10

Pendant le reste de la journée, je n’arrive pas à chasser le cafard qui me poursuit depuis que je suis allée dans la maison des Cogan. Alyce a bien pris ma virée sur le terrain et se garde de toute réflexion sur mon escapade avec Keller ; elle ne me pose d’ailleurs aucune question, comme si je ne pouvais pas avoir trouvé quelque chose qui soit digne d’intérêt. Je suis de toute manière hésitante à livrer mes impressions, puisque la majeure partie de ce que je pourrais lui dire de mon passage dans cette maison repose sur des réactions instinctives. Au déjeuner, quand Margo et Sylvie cherchent à savoir où je suis allée me balader toute la matinée, je fixe mon sandwich à la tomate. Finalement, Alyce me le prend de la main et le flanque sur son emballage.

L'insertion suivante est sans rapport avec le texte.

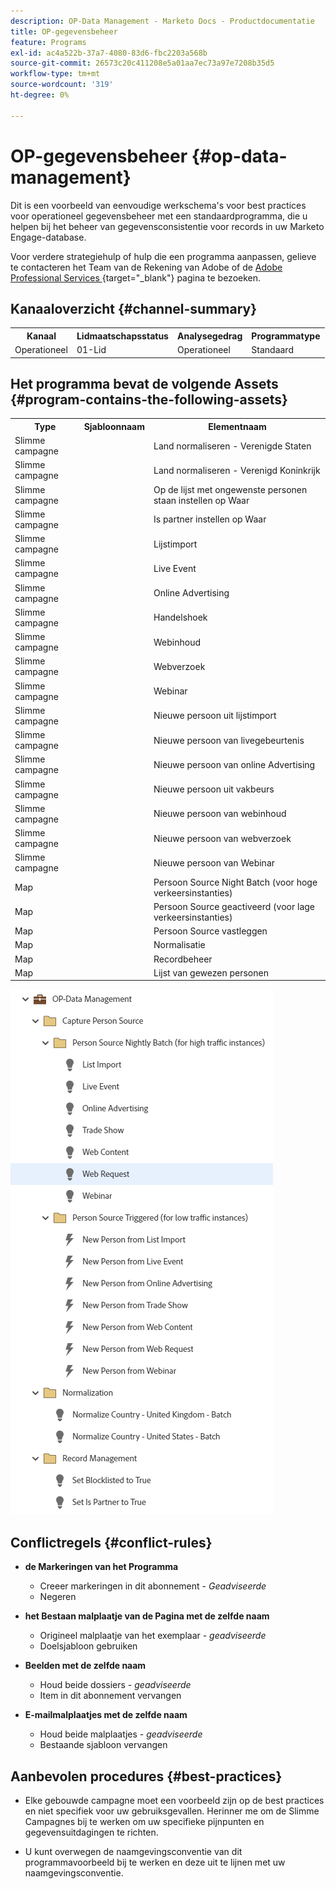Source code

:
 ```yaml
---
description: OP-Data Management - Marketo Docs - Productdocumentatie
title: OP-gegevensbeheer
feature: Programs
exl-id: ac4a522b-37a7-4080-83d6-fbc2203a568b
source-git-commit: 26573c20c411208e5a01aa7ec73a97e7208b35d5
workflow-type: tm+mt
source-wordcount: '319'
ht-degree: 0%

---
```


# OP-gegevensbeheer {#op-data-management}

Dit is een voorbeeld van eenvoudige werkschema&#39;s voor best practices voor operationeel gegevensbeheer met een standaardprogramma, die u helpen bij het beheer van gegevensconsistentie voor records in uw Marketo Engage-database.

Voor verdere strategiehulp of hulp die een programma aanpassen, gelieve te contacteren het Team van de Rekening van Adobe of de [ Adobe Professional Services ](https://business.adobe.com/customers/consulting-services/main.html){target="_blank"} pagina te bezoeken.

## Kanaaloverzicht {#channel-summary}

<table style="table-layout:auto">
 <tbody>
  <tr>
   <th>Kanaal</th>
   <th>Lidmaatschapsstatus</th>
   <th>Analysegedrag</th>
   <th>Programmatype</th>
  </tr>
  <tr>
   <td>Operationeel</td>
   <td>01-Lid</td>
   <td>Operationeel</td>
   <td>Standaard</td>
  </tr>
 </tbody>
</table>

## Het programma bevat de volgende Assets {#program-contains-the-following-assets}

<table style="table-layout:auto">
 <tbody>
  <tr>
   <th>Type</th>
   <th>Sjabloonnaam</th>
   <th>Elementnaam</th>
  </tr>
  <tr>
   <td>Slimme campagne</td>
   <td> </td>
   <td>Land normaliseren - Verenigde Staten</td>
  </tr>
  <tr>
   <td>Slimme campagne</td>
   <td> </td>
   <td>Land normaliseren - Verenigd Koninkrijk</td>
  </tr>
  <tr>
   <td>Slimme campagne</td>
   <td> </td>
   <td>Op de lijst met ongewenste personen staan instellen op Waar</td>
  </tr>
  <tr>
   <td>Slimme campagne</td>
   <td> </td>
   <td>Is partner instellen op Waar</td>
  </tr>
  <tr>
   <td>Slimme campagne</td>
   <td> </td>
   <td>Lijstimport</td>
  </tr>
  <tr>
   <td>Slimme campagne</td>
   <td> </td>
   <td>Live Event</td>
  </tr>
  <tr>
   <td>Slimme campagne</td>
   <td> </td>
   <td>Online Advertising</td>
  </tr>
  <tr>
   <td>Slimme campagne</td>
   <td> </td>
   <td>Handelshoek</td>
  </tr>
  <tr>
   <td>Slimme campagne</td>
   <td> </td>
   <td>Webinhoud</td>
  </tr>
  <tr>
   <td>Slimme campagne</td>
   <td> </td>
   <td>Webverzoek</td>
  </tr>
  <tr>
   <td>Slimme campagne</td>
   <td> </td>
   <td>Webinar</td>
  </tr>
  <tr>
   <td>Slimme campagne</td>
   <td> </td>
   <td>Nieuwe persoon uit lijstimport</td>
  </tr>
  <tr>
   <td>Slimme campagne</td>
   <td> </td>
   <td>Nieuwe persoon van livegebeurtenis</td>
  </tr>
  <tr>
   <td>Slimme campagne</td>
   <td> </td>
   <td>Nieuwe persoon van online Advertising</td>
  </tr>
  <tr>
   <td>Slimme campagne</td>
   <td> </td>
   <td>Nieuwe persoon uit vakbeurs</td>
  </tr>
   <tr>
   <td>Slimme campagne</td>
   <td> </td>
   <td>Nieuwe persoon van webinhoud</td>
  </tr>
   <tr>
   <td>Slimme campagne</td>
   <td> </td>
   <td>Nieuwe persoon van webverzoek</td>
  </tr>
   <tr>
   <td>Slimme campagne</td>
   <td> </td>
   <td>Nieuwe persoon van Webinar</td>
  </tr>
  <tr>
   <td>Map</td>
   <td> </td>
   <td>Persoon Source Night Batch (voor hoge verkeersinstanties)</td>
  </tr>
  <tr>
   <td>Map</td>
   <td> </td>
   <td>Persoon Source geactiveerd (voor lage verkeersinstanties)</td>
  </tr>
  <tr>
   <td>Map</td>
   <td> </td>
   <td>Persoon Source vastleggen</td>
  </tr>
  <tr>
   <td>Map</td>
   <td> </td>
   <td>Normalisatie</td>
  </tr>
  <tr>
   <td>Map</td>
   <td> </td>
   <td>Recordbeheer</td>
  </tr>
  <tr>
   <td>Map</td>
   <td> </td>
   <td>Lijst van gewezen personen</td>
  </tr>
 </tbody>
</table>

![](assets/op-data-management-1.png)

## Conflictregels {#conflict-rules}

* **de Markeringen van het Programma**
   * Creeer markeringen in dit abonnement - _Geadviseerde_
   * Negeren

* **het Bestaan malplaatje van de Pagina met de zelfde naam**
   * Origineel malplaatje van het exemplaar - _geadviseerde_
   * Doelsjabloon gebruiken

* **Beelden met de zelfde naam**
   * Houd beide dossiers - _geadviseerde_
   * Item in dit abonnement vervangen

* **E-mailmalplaatjes met de zelfde naam**
   * Houd beide malplaatjes - _geadviseerde_
   * Bestaande sjabloon vervangen

## Aanbevolen procedures {#best-practices}

* Elke gebouwde campagne moet een voorbeeld zijn op de best practices en niet specifiek voor uw gebruiksgevallen. Herinner me om de Slimme Campagnes bij te werken om uw specifieke pijnpunten en gegevensuitdagingen te richten.

* U kunt overwegen de naamgevingsconventie van dit programmavoorbeeld bij te werken en deze uit te lijnen met uw naamgevingsconventie.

« Lena, par pitié. Tu perds les pédales. (Aux deux autres, elle intime :) Fichez-lui la paix, les enfants. Laissez-la manger. »

L’après-midi est délavé, il se traîne en longueur et le laboratoire est silencieux, bien que les policiers de l’équipe du soir se mettent à arriver dans le couloir. Ils marchent, tête baissée, les épaules voûtées dans leur uniforme. Après le déjeuner, alors que j’emprunte le couloir qui mène à mon bureau, j’observe une fine tranche de moi qui se reflète à l’infini dans les cloisons vitrées. Je me sens déboussolée et prête à tourner de l’œil. L’un des principaux problèmes quand on fait un travail d’investigation, c’est que, faute d’une preuve tangible, on est tenté d’inventer des pistes, d’imaginer toutes sortes d’éventualités. Je suis glacée par le souvenir de la maison des Cogan et l’impression obscure, à demi réelle, que quelque chose se trouvait dans la chambre avec moi.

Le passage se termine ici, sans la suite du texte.